Sure. I mean, the trends we saw were, we had a record month of July as a business, and then we saw kind of a combination of COVID and summer vacations in the August timeframe. COVID had some impact on the September and October months, and so we definitely saw that. But we did see some pickup a little bit in the October month. But it definitely had a lingering effect into the fourth quarter, much like what you're hearing from a lot of other companies, the impact on COVID there. And that's all baked into our guidance in terms of our thoughts. Everything that we know as of today is kind of in our guidance. We reiterated our guidance of $2.70 million to $2.75 million for the full year, and we're confident in that number.

Unidentified Participant

And then just a quick follow-up on CONVERGE. As you've been training doctors in onboarding centers, how long does it take for doctors to get comfortable with the procedure and come up the learning curve? And when do you think we could really start seeing an inflection in procedure volumes?

Michael Carrel -- President, Chief Executive Officer & Director

I mean, for a doctor to get really comfortable, it typically takes about three to five cases where they feel comfortable, and I'd say 10 cases where they're getting really good at it. And then I'd say that's kind of in terms of just the surgeon getting comfortable with understanding the maps from that perspective. In terms of kind of the inflection point or impact, it's going to be kind of a continuous growth for the next many, many years to come. It will take a system, let's call it, 6 to 12 months, to kind of really go through that process where they get trained, they start recruiting patients, they get their first patients in, they start to get comfortable with it, and then they kind of get to some critical mass over time. And so you're starting to see some of those sites that started at the beginning of the year, really start to get and open up a little bit more, and get more patients. Obviously, COVID has had an impact, so it's tough to kind of look through some of that, as we look at it right now. But I'd say that you're going to start to see continued growth into next year. It's one of the main reasons why, when Angie talked in her guidance, we talk about the fact that we're very comfortable that we will be able to grow at above historical numbers. So if you look before COVID, we were pretty consistent growing that 14% to 15% every year. Our seven year CAGR was about that. We will grow faster than that for the foreseeable future at this time.

Unidentified Participant

Great, thank you.

Operator

Our next question comes from Matthew O'Brien with Piper Sandler. Your line is open.

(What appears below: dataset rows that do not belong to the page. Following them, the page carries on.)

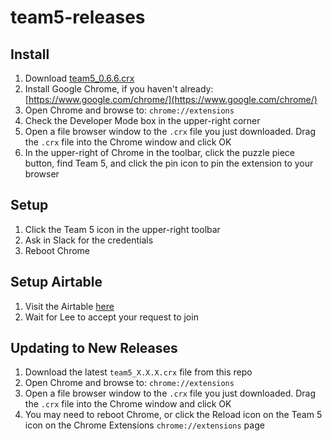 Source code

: # team5-releases

## Install
1. Download [team5_0.6.6.crx](https://github.com/ledwards/team5-releases/blob/main/team5_0.6.6.crx)
1. Install Google Chrome, if you haven't already: [https://www.google.com/chrome/](https://www.google.com/chrome/)
1. Open Chrome and browse to: `chrome://extensions`
1. Check the Developer Mode box in the upper-right corner
1. Open a file browser window to the `.crx` file you just downloaded. Drag the `.crx` file into the Chrome window and click OK
1. In the upper-right of Chrome in the toolbar, click the puzzle piece button, find Team 5, and click the pin icon to pin the extension to your browser

## Setup
1. Click the Team 5 icon in the upper-right toolbar
1. Ask in Slack for the credentials
1. Reboot Chrome

## Setup Airtable
1. Visit the Airtable [here](https://airtable.com/app2sG7tv5J0ekxkL/tbl4rx9WX0EKaM2zj/viwpXGlumYvP951Xg?blocks=hide)
1. Wait for Lee to accept your request to join

## Updating to New Releases
1. Download the latest `team5_X.X.X.crx` file from this repo
1. Open Chrome and browse to: `chrome://extensions`
1. Open a file browser window to the `.crx` file you just downloaded. Drag the `.crx` file into the Chrome window and click OK
1. You may need to reboot Chrome, or click the Reload icon on the Team 5 icon on the Chrome Extensions `chrome://extensions` page
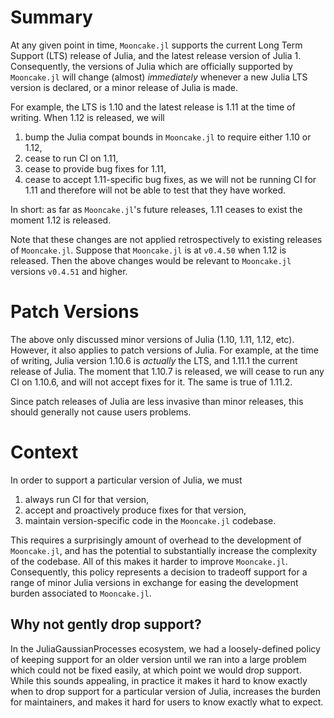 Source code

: # Summary

At any given point in time, `Mooncake.jl` supports the current Long Term Support (LTS) release of Julia, and the latest release version of Julia 1.
Consequently, the versions of Julia which are officially supported by `Mooncake.jl` will change (almost) _immediately_ whenever a new Julia LTS version is declared, or a minor release of Julia is made.

For example, the LTS is 1.10 and the latest release is 1.11 at the time of writing. When 1.12 is released, we will
1. bump the Julia compat bounds in `Mooncake.jl` to require either 1.10 or 1.12,
1. cease to run CI on 1.11,
1. cease to provide bug fixes for 1.11,
1. cease to accept 1.11-specific bug fixes, as we will not be running CI for 1.11 and therefore will not be able to test that they have worked.

In short: as far as `Mooncake.jl`'s future releases, 1.11 ceases to exist the moment 1.12 is released.

Note that these changes are not applied retrospectively to existing releases of `Mooncake.jl`.
Suppose that `Mooncake.jl` is at `v0.4.50` when 1.12 is released.
Then the above changes would be relevant to `Mooncake.jl` versions `v0.4.51` and higher.

# Patch Versions

The above only discussed minor versions of Julia (1.10, 1.11, 1.12, etc).
However, it also applies to patch versions of Julia.
For example, at the time of writing, Julia version 1.10.6 is _actually_ the LTS, and 1.11.1 the current release of Julia.
The moment that 1.10.7 is released, we will cease to run any CI on 1.10.6, and will not accept fixes for it.
The same is true of 1.11.2.

Since patch releases of Julia are less invasive than minor releases, this should generally not cause users problems.

# Context

In order to support a particular version of Julia, we must
1. always run CI for that version,
1. accept and proactively produce fixes for that version,
1. maintain version-specific code in the `Mooncake.jl` codebase.

This requires a surprisingly amount of overhead to the development of `Mooncake.jl`, and has the potential to substantially increase the complexity of the codebase.
All of this makes it harder to improve `Mooncake.jl`.
Consequently, this policy represents a decision to tradeoff support for a range of minor Julia versions in exchange for easing the development burden associated to `Mooncake.jl`.

## Why not gently drop support?

In the JuliaGaussianProcesses ecosystem, we had a loosely-defined policy of keeping support for an older version until we ran into a large problem which could not be fixed easily, at which point we would drop support.
While this sounds appealing, in practice it makes it hard to know exactly when to drop support for a particular version of Julia, increases the burden for maintainers, and makes it hard for users to know exactly what to expect.
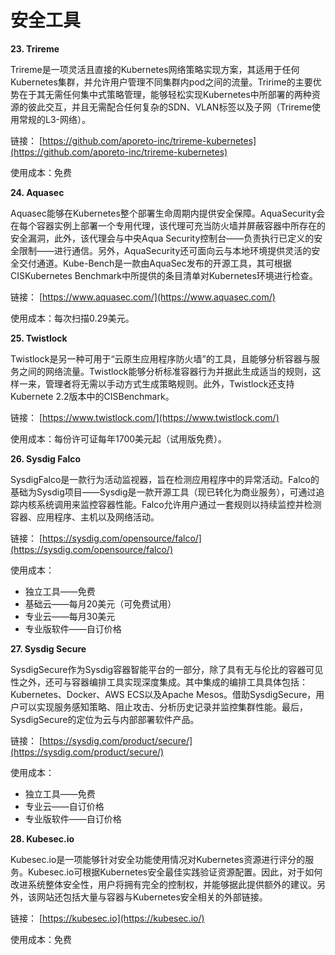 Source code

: # 安全工具

**23. Trireme**

Trireme是一项灵活且直接的Kubernetes网络策略实现方案，其适用于任何Kubernetes集群，并允许用户管理不同集群内pod之间的流量。Tririme的主要优势在于其无需任何集中式策略管理，能够轻松实现Kubernetes中所部署的两种资源的彼此交互，并且无需配合任何复杂的SDN、VLAN标签以及子网（Trireme使用常规的L3-网络）。

链接： [https://github.com/aporeto-inc/trireme-kubernetes](https://github.com/aporeto-inc/trireme-kubernetes)

使用成本：免费

**24. Aquasec**

Aquasec能够在Kubernetes整个部署生命周期内提供安全保障。AquaSecurity会在每个容器实例上部署一个专用代理，该代理可充当防火墙并屏蔽容器中所存在的安全漏洞，此外，该代理会与中央Aqua Security控制台——负责执行已定义的安全限制——进行通信。另外，AquaSecurity还可面向云与本地环境提供灵活的安全交付通道。Kube-Bench是一款由AquaSec发布的开源工具，其可根据CISKubernetes Benchmark中所提供的条目清单对Kubernetes环境进行检查。

链接： [https://www.aquasec.com/](https://www.aquasec.com/)

使用成本：每次扫描0.29美元。

**25. Twistlock**

Twistlock是另一种可用于“云原生应用程序防火墙”的工具，且能够分析容器与服务之间的网络流量。Twistlock能够分析标准容器行为并据此生成适当的规则，这样一来，管理者将无需以手动方式生成策略规则。此外，Twistlock还支持Kubernete 2.2版本中的CISBenchmark。

链接： [https://www.twistlock.com/](https://www.twistlock.com/)

使用成本：每份许可证每年1700美元起（试用版免费）。

**26. Sysdig Falco**

SysdigFalco是一款行为活动监视器，旨在检测应用程序中的异常活动。Falco的基础为Sysdig项目——Sysdig是一款开源工具（现已转化为商业服务），可通过追踪内核系统调用来监控容器性能。Falco允许用户通过一套规则以持续监控并检测容器、应用程序、主机以及网络活动。

链接： [https://sysdig.com/opensource/falco/](https://sysdig.com/opensource/falco/)

使用成本：

* 独立工具——免费
* 基础云——每月20美元（可免费试用）
* 专业云——每月30美元
* 专业版软件——自订价格

**27. Sysdig Secure**

SysdigSecure作为Sysdig容器智能平台的一部分，除了具有无与伦比的容器可见性之外，还可与容器编排工具实现深度集成。其中集成的编排工具具体包括：Kubernetes、Docker、AWS ECS以及Apache Mesos。借助SysdigSecure，用户可以实现服务感知策略、阻止攻击、分析历史记录并监控集群性能。最后，SysdigSecure的定位为云与内部部署软件产品。

链接： [https://sysdig.com/product/secure/](https://sysdig.com/product/secure/)

使用成本：

* 独立工具——免费
* 专业云——自订价格
* 专业版软件——自订价格

**28. Kubesec.io**

Kubesec.io是一项能够针对安全功能使用情况对Kubernetes资源进行评分的服务。Kubesec.io可根据Kubernetes安全最佳实践验证资源配置。因此，对于如何改进系统整体安全性，用户将拥有完全的控制权，并能够据此提供额外的建议。另外，该网站还包括大量与容器与Kubernetes安全相关的外部链接。

链接： [https://kubesec.io](https://kubesec.io/)

使用成本：免费

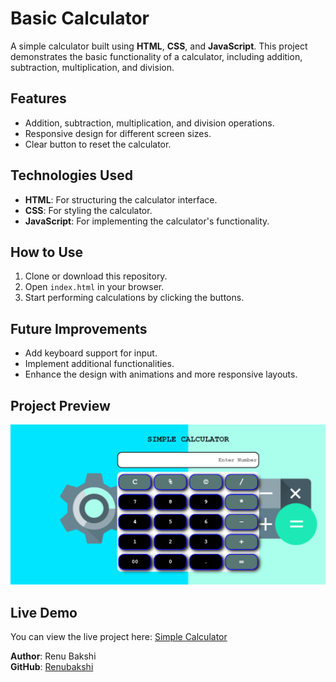 # Basic Calculator

A simple calculator built using **HTML**, **CSS**, and **JavaScript**. This project demonstrates the basic functionality of a calculator, including addition, subtraction, multiplication, and division.

## Features

- Addition, subtraction, multiplication, and division operations.
- Responsive design for different screen sizes.
- Clear button to reset the calculator.

## Technologies Used

- **HTML**: For structuring the calculator interface.
- **CSS**: For styling the calculator.
- **JavaScript**: For implementing the calculator's functionality.

## How to Use

1. Clone or download this repository.
2. Open `index.html` in your browser.
3. Start performing calculations by clicking the buttons.

## Future Improvements

- Add keyboard support for input.
- Implement additional functionalities.
- Enhance the design with animations and more responsive layouts.

## Project Preview
![simple-calculator](assets/screenshot.png)

## Live Demo
You can view the live project here: [Simple Calculator](https://renubakshi.github.io/simple-calculator/)

**Author**: Renu Bakshi  
**GitHub**: [Renubakshi](https://github.com/Renubakshi)
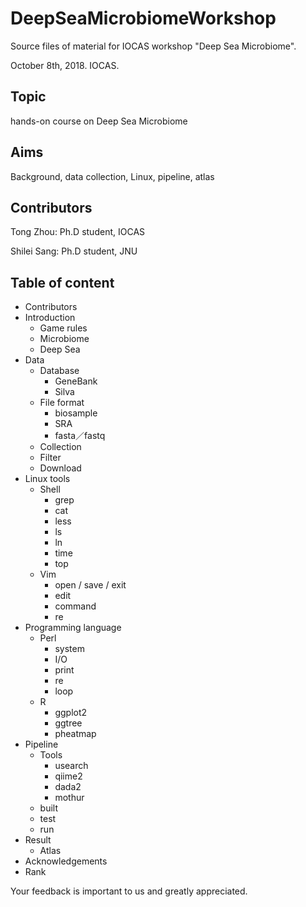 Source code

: # DeepSeaMicrobiomeWorkshop

Source files of material for IOCAS workshop "Deep Sea Microbiome".

October 8th, 2018. IOCAS.


## Topic

hands-on course on Deep Sea Microbiome


## Aims

Background, data collection, Linux, pipeline, atlas


## Contributors

Tong Zhou: Ph.D student, IOCAS

Shilei Sang: Ph.D student, JNU


## Table of content
- Contributors
- Introduction
  - Game rules
  - Microbiome
  - Deep Sea
- Data
  - Database
    - GeneBank
    - Silva
  - File format
    - biosample
    - SRA
    - fasta／fastq
  - Collection
  - Filter
  - Download
- Linux tools
  - Shell
    - grep
    - cat
    - less
    - ls
    - ln
    - time
    - top
  - Vim
    - open / save / exit
    - edit
    - command
    - re
- Programming language
  - Perl
    - system
    - I/O
    - print
    - re
    - loop
  - R
    - ggplot2
    - ggtree
    - pheatmap
- Pipeline
  - Tools
    - usearch
    - qiime2
    - dada2
    - mothur
  - built
  - test
  - run
- Result
  - Atlas
- Acknowledgements
- Rank

Your feedback is important to us and greatly appreciated.

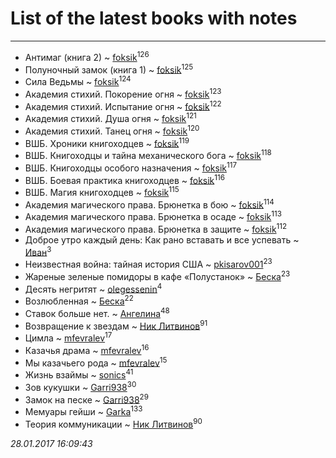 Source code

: # List of the latest books with notes
---

* Антимаг (книга 2) ~ [foksik](users/173/1734575-vkontakte)<sup>126</sup>
* Полуночный замок (книга 1) ~ [foksik](users/173/1734575-vkontakte)<sup>125</sup>
* Сила Ведьмы ~ [foksik](users/173/1734575-vkontakte)<sup>124</sup>
* Академия стихий. Покорение огня ~ [foksik](users/173/1734575-vkontakte)<sup>123</sup>
* Академия стихий. Испытание огня ~ [foksik](users/173/1734575-vkontakte)<sup>122</sup>
* Академия стихий. Душа огня ~ [foksik](users/173/1734575-vkontakte)<sup>121</sup>
* Академия стихий. Танец огня ~ [foksik](users/173/1734575-vkontakte)<sup>120</sup>
* ВШБ. Хроники книгоходцев ~ [foksik](users/173/1734575-vkontakte)<sup>119</sup>
* ВШБ. Книгоходцы и тайна механического бога ~ [foksik](users/173/1734575-vkontakte)<sup>118</sup>
* ВШБ. Книгоходцы особого назначения ~ [foksik](users/173/1734575-vkontakte)<sup>117</sup>
* ВШБ. Боевая практика книгоходцев ~ [foksik](users/173/1734575-vkontakte)<sup>116</sup>
* ВШБ. Магия книгоходцев ~ [foksik](users/173/1734575-vkontakte)<sup>115</sup>
* Академия магического права. Брюнетка в бою ~ [foksik](users/173/1734575-vkontakte)<sup>114</sup>
* Академия магического права. Брюнетка в осаде ~ [foksik](users/173/1734575-vkontakte)<sup>113</sup>
* Академия магического права. Брюнетка в защите ~ [foksik](users/173/1734575-vkontakte)<sup>112</sup>
* Доброе утро каждый день: Как рано вставать и все успевать ~ [Иван](users/111/111223381196748176136-google)<sup>3</sup>
* Неизвестная война: тайная история США ~ [pkisarov001](users/311/311057796-yandex)<sup>23</sup>
* Жареные зеленые помидоры в кафе «Полустанок» ~ [Беска](users/157/1577468-vkontakte)<sup>23</sup>
* Десять негритят ~ [olegessenin](users/390/3901448-vkontakte)<sup>4</sup>
* Возлюбленная ~ [Беска](users/157/1577468-vkontakte)<sup>22</sup>
* Ставок больше нет. ~ [Ангелина](users/837/83788782-vkontakte)<sup>48</sup>
* Возвращение к звездам ~ [Ник Литвинов](users/241/241974816-vkontakte)<sup>91</sup>
* Цимла ~ [mfevralev](users/140/140966150-vkontakte)<sup>17</sup>
* Казачья драма ~ [mfevralev](users/140/140966150-vkontakte)<sup>16</sup>
* Мы казачьего рода ~ [mfevralev](users/140/140966150-vkontakte)<sup>15</sup>
* Жизнь взаймы ~ [sonics](users/588/5880221-vkontakte)<sup>41</sup>
* Зов кукушки ~ [Garri938](users/114/114389869162010721507-google)<sup>30</sup>
* Замок на песке ~ [Garri938](users/114/114389869162010721507-google)<sup>29</sup>
* Мемуары гейши ~ [Garka](users/115/115753719718250012620-google)<sup>133</sup>
* Теория коммуникации ~ [Ник Литвинов](users/241/241974816-vkontakte)<sup>90</sup>


_28.01.2017 16:09:43_

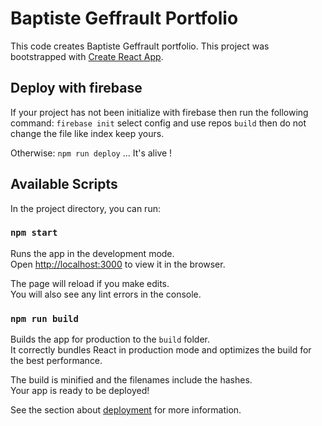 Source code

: # Baptiste Geffrault Portfolio

This code creates Baptiste Geffrault portfolio.
This project was bootstrapped with [Create React App](https://github.com/facebook/create-react-app).

## Deploy with firebase

If your project has not been initialize with firebase then run the following command:
`firebase init` select config and use repos `build` then do not change the file like index keep yours.

Otherwise:
`npm run deploy` ... It's alive !

## Available Scripts

In the project directory, you can run:

### `npm start`

Runs the app in the development mode.\
Open [http://localhost:3000](http://localhost:3000) to view it in the browser.

The page will reload if you make edits.\
You will also see any lint errors in the console.

### `npm run build`

Builds the app for production to the `build` folder.\
It correctly bundles React in production mode and optimizes the build for the best performance.

The build is minified and the filenames include the hashes.\
Your app is ready to be deployed!

See the section about [deployment](https://facebook.github.io/create-react-app/docs/deployment) for more information.
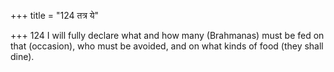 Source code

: +++
title = "124 तत्र ये"

+++
124	I will fully declare what and how many (Brahmanas) must be fed on that (occasion), who must be avoided, and on what kinds of food (they shall dine). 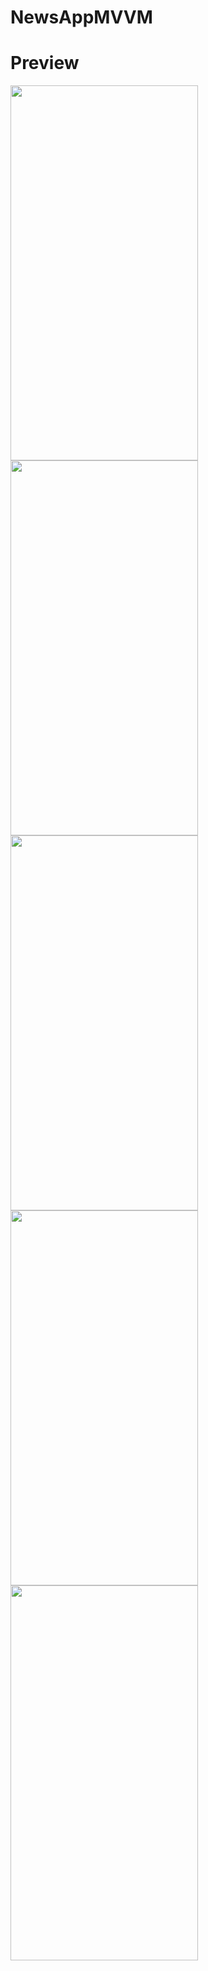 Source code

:# NewsAppMVVM

# Preview
<img src="https://user-images.githubusercontent.com/84254470/141066921-066fa605-42e2-4557-8450-33a6b7c2e9a7.png" width="300" height="600">
<img src="https://user-images.githubusercontent.com/84254470/141067520-03c73c7f-18b2-4c57-b166-fbcc5c810f75.png" width="300" height="600">
<img src="https://user-images.githubusercontent.com/84254470/141067529-90a26f66-fc62-4660-9eaa-079acc6a790c.png" width="300" height="600">
<img src="https://user-images.githubusercontent.com/84254470/141067535-4ae3a42c-a0ab-4ed6-aee5-5ba6a9ac7a59.png" width="300" height="600">
<img src="https://user-images.githubusercontent.com/84254470/141067537-88532450-e736-4ac9-9af8-3630d8302d75.png" width="300" height="600">

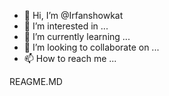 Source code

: - 👋 Hi, I’m @Irfanshowkat
- 👀 I’m interested in ...
- 🌱 I’m currently learning ...
- 💞️ I’m looking to collaborate on ...
- 📫 How to reach me ...

<!---
Irfanshowkat/Irfanshowkat is a ✨ special ✨ repository because its `README.md` (this file) appears on your GitHub profile.
You can click the Preview link to take a look at your changes.
--->
REAGME.MD
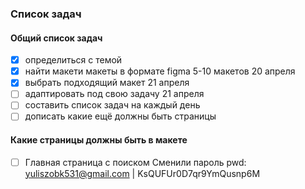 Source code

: ### Список задач

#### Общий список задач

- [x] определиться с темой
- [x] найти макети макеты в формате figma 5-10 макетов 20 апреля
- [x] выбрать подходящий макет 21 апреля
- [ ] адаптировать под свою задачу 21 апреля
- [ ] составить список задач на каждый день
- [ ] дописать какие ещё должны быть страницы

#### Какие страницы должны быть в макете

- [ ] Главная страница с поиском
      Сменили пароль
      pwd: yuliszobk531@gmail.com | KsQUFUr0D7qr9YmQusnp6M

Matthew O'Brien -- Piper Sandler -- Analyst

Good afternoon. Thanks for taking my questions. Just to follow-up a little bit on Lilly's question there. Mike, you're an inpatient procedure for convergence. It's a little bit more of an involved procedure versus other EP cases that are out there. So I'm just wondering if the staffing shortage overly affects AtriCure versus others in this space? And then what kind of slowdown that may cause, as new centers are building here toward the end of this year, into next year as a result of the labor side and then the COVID-side of things, and things that you can do internally to kind of offset those headwinds that you may be seeing versus others in this space?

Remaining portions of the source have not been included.